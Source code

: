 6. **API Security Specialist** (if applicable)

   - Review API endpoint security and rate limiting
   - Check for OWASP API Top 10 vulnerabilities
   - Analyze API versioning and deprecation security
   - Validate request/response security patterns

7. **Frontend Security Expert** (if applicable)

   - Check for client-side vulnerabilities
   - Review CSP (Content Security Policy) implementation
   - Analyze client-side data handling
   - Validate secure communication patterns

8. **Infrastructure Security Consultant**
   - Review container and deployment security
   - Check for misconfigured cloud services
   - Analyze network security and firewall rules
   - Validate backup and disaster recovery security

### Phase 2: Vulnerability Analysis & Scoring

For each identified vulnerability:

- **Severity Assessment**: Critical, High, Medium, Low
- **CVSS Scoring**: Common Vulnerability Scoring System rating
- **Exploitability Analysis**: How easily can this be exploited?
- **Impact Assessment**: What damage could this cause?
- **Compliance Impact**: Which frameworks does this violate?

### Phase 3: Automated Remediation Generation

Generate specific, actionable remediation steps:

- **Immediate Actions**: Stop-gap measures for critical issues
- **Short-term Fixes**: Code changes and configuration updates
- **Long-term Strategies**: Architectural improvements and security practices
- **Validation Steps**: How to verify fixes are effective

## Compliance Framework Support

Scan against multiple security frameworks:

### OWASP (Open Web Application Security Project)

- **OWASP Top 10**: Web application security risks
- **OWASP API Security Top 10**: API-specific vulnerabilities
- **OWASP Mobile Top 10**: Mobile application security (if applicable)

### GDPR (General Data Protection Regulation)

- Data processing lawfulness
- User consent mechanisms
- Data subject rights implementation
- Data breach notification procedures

REQUIRED WORK:
Your answer should be one number, the count of lines in the entries holding the string "frameworks".

YOUR RESPONSE:
2